No tempo de Levitt ainda não havia as práticas utilizadas por essa empresa: fake news, marketing de guerrilha e supostos influencers desinformados, dispostos a multiplicar a ignorância.

Por fim, nesse contexto, até o economista Joseph Schumpeter (1883-1950) é citado de forma aberrante. De acordo com o deselegante artigo “Dormindo no ponto”, publicado no site do GLOBO quinta-feira, 15 de outubro, numa tentativa de ironia, escreve que Schumpeter “nunca esteve tão vivo”, sem ao menos o oferecer o direito de defesa em citação tão descabida. Pois bem, sinto-me na obrigação ética de fazê-lo.

Para Schumpeter, um dos pontos básicos para uma atividade ser inovadora é o devido equilíbrio econômico e vantagem competitiva. O Buser e seus “motoristas” contratados disfarçam que estariam transportando pessoas no regime de fretamento, mas não cumprem o regime jurídico do transporte por fretamento, operando clandestinamente o serviço público regular. Fogem da obrigação de transportar idosos, deficientes e jovens carentes, e ainda recolhem de forma criativa — e sem simetria com os prestadores do serviço público — os impostos devidos, praticam dumping para bancar uma possível compra de participação no mercado rodoviário de passageiros.
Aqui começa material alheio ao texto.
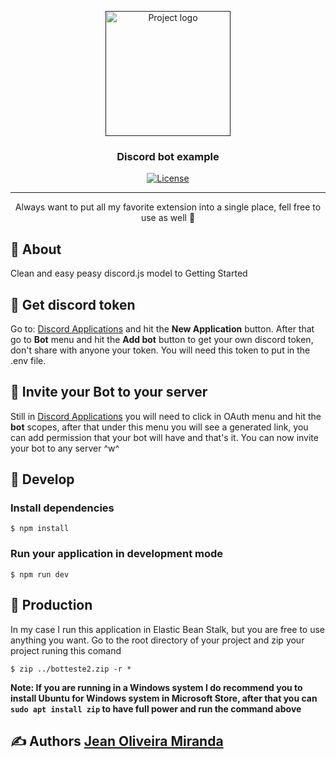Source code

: <p align="center">
  <a href="" rel="noopener">
 <img width=200px height=200px src="https://lh3.googleusercontent.com/_4zBNFjA8S9yjNB_ONwqBvxTvyXYdC7Nh1jYZ2x6YEcldBr2fyijdjM2J5EoVdTpnkA" alt="Project logo"></a>
</p>

<h3 align="center">Discord bot example</h3>

<div align="center">

[![License](https://img.shields.io/badge/license-MIT-blue.svg)](/LICENSE)

</div>

---

<p align="center"> Always want to put all my favorite extension into a single place, fell free to use as well 🤗
    <br> 
</p>

## 🧐 About <a name = "about"></a>

Clean and easy peasy discord.js model to Getting Started

## 🤔 Get discord token <a name = "token"></a>

Go to:  [Discord Applications](https://discord.com/developers/applications) and hit the **New Application** button.  After that go to **Bot** menu and hit the **Add bot** button to get your own discord token, don't share with anyone your token. You will need this token to put in the .env file.

## 🤔 Invite your Bot to your server <a name = "invite"></a>

Still in [Discord Applications](https://discord.com/developers/applications) you will need to click in OAuth menu and hit the **bot** scopes, after that under this menu you will see a generated link, you can add permission that your bot will have and that's it. You can now invite your bot to any server ^w^

## 🏁 Develop <a name = "develop"></a>

### Install dependencies
`$ npm install`

### Run your application in development mode
`$ npm run dev`

## 🏁 Production <a name = "production"></a>

In my case I run this application in Elastic Bean Stalk, but you are free to use anything you want. Go to the root directory of your project and zip your project runing this comand

`$ zip ../botteste2.zip -r *`

**Note: If you are running in a Windows system I do recommend you to install Ubuntu for Windows system in Microsoft Store, after that you can `sudo apt install zip` to have full power and run the command above**

## ✍️ Authors <a name = "authors" href="https://github.com/SenhorBiscoito/">Jean Oliveira Miranda</a>

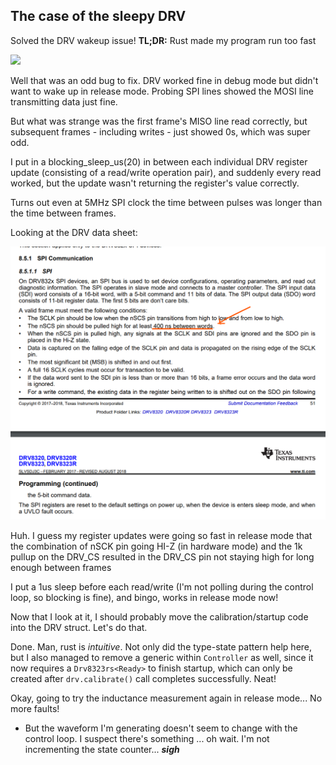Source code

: ## The case of the sleepy DRV

Solved the DRV wakeup issue! **TL;DR:** Rust made my program run too fast

![](https://cdn.discordapp.com/emojis/797313593133236224.gif?v=1)

Well that was an odd bug to fix. DRV worked fine in debug mode but didn't want to wake up in release mode. Probing SPI lines showed the MOSI line transmitting data just fine.

But what was strange was the first frame's MISO line read correctly, but subsequent frames - including writes - just showed 0s, which was super odd.

I put in a blocking_sleep_us(20) in between each individual DRV register update (consisting of a read/write operation pair), and suddenly every read worked, but the update wasn't returning the register's value correctly.

Turns out even at 5MHz SPI clock the time between pulses was longer than the time between frames.

Looking at the DRV data sheet:

![](images/2021-08-19-14-21-42.png)

Huh. I guess my register updates were going so fast in release mode that the combination of nSCK pin going HI-Z (in hardware mode) and the 1k pullup on the DRV_CS resulted in the DRV_CS pin not staying high for long enough between frames

I put a 1us sleep before each read/write (I'm not polling during the control loop, so blocking is fine), and bingo, works in release mode now!

Now that I look at it, I should probably move the calibration/startup code into the DRV struct. Let's do that.

Done. Man, rust is _intuitive_. Not only did the type-state pattern help here, but I also managed to remove a generic within `Controller` as well, since it now requires a `Drv8323rs<Ready>` to finish startup, which can only be created after `drv.calibrate()` call completes successfully. Neat!

Okay, going to try the inductance measurement again in release mode... No more faults!
- But the waveform I'm generating doesn't seem to change with the control loop. I suspect there's something ... oh wait. I'm not incrementing the state counter... ***sigh***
Tudo isso de modo a desestruturar a prestação do serviço público essencial, onde atuam mais de 600 empresas alocadas no sistema interestadual e nos intermunicipais — e assim dominar, com exclusividade, um canal de vendas de passagens rodoviárias. Trata-se de um empreendimento sem responsabilidade social e econômica, que investe recursos captados de fundos de investimentos que, aliás, podem não estar satisfeitos com seus desconhecidos balanços econômicos.

* Fernando Fleury é professor de Economia e consultor da Associação Brasileira das Empresas de Transporte Terrestre de Passageiros.